**THE TASK**
For the word "frac", find each line in the entries where it occurs and copy that line.

*** Opening of DATA EXCERPTS ***

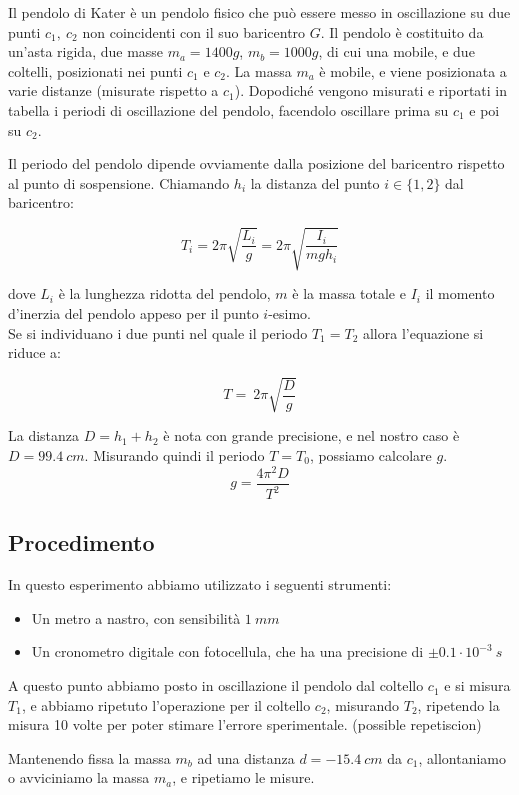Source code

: Il pendolo di Kater è un pendolo fisico che può essere messo in oscillazione su due punti $c_1,\ c_2$ non coincidenti con il suo baricentro $G$. Il pendolo è costituito da un'asta rigida, due masse $m_a = 1400g$, $m_b=1000g$, di cui una mobile, e due coltelli, posizionati nei punti $c_1$ e $c_2$. La massa $m_a$ è mobile, e viene posizionata a varie distanze (misurate rispetto a $c_1$). Dopodiché vengono misurati e riportati in tabella i periodi di oscillazione del pendolo, facendolo oscillare prima su $c_1$ e poi su $c_2$.

Il periodo del pendolo dipende ovviamente dalla posizione del baricentro rispetto al punto di sospensione. Chiamando $h_i$ la distanza del punto $i\in\{1,2\}$ dal baricentro:

$$ T_i = 2 \pi \sqrt{\frac{L_i}{g}} = 2 \pi \sqrt{\frac{I_i}{m gh_i}}$$

dove $L_i$ è la lunghezza ridotta del pendolo, $m$ è la massa totale e $I_i$ il momento d'inerzia del pendolo appeso per il punto $i$-esimo.
\\
Se si individuano i due punti nel quale il periodo $T_1 = T_2$ allora l'equazione si riduce a:

$$ T = \ 2 \pi \sqrt{\frac{D}{g}}$$

La distanza $D= h_1 + h_2 $  è nota con grande precisione, e nel nostro caso è $D=99.4\ cm$. Misurando quindi il periodo $T=T_0$, possiamo calcolare $g$.
$$ g = \frac{4\pi^2D}{T^2}$$
\subsection{Procedimento}

In questo esperimento abbiamo utilizzato i seguenti strumenti:
\begin{itemize}
  \item Un metro a nastro, con sensibilità $1\ mm$
  \item Un cronometro digitale con fotocellula, che ha una precisione di $\pm 0.1 \cdot 10^{-3}\ s$
\end{itemize}

A questo punto abbiamo posto in oscillazione il pendolo dal coltello $c_1$ e si misura $T_1$, e abbiamo ripetuto l'operazione per il coltello $c_2$, misurando $T_2$, ripetendo la misura 10 volte per poter stimare l'errore sperimentale. (possible repetiscion)

Mantenendo fissa la massa $m_b$ ad una distanza $d = -15.4\ cm$ da $c_1$, allontaniamo o avviciniamo la massa $m_a$, e ripetiamo le misure.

*** Close of DATA EXCERPTS ***

**YOUR SOLUTION**
$$ T_i = 2 \pi \sqrt{\frac{L_i}{g}} = 2 \pi \sqrt{\frac{I_i}{m gh_i}}$$
$$ T = \ 2 \pi \sqrt{\frac{D}{g}}$$
$$ g = \frac{4\pi^2D}{T^2}$$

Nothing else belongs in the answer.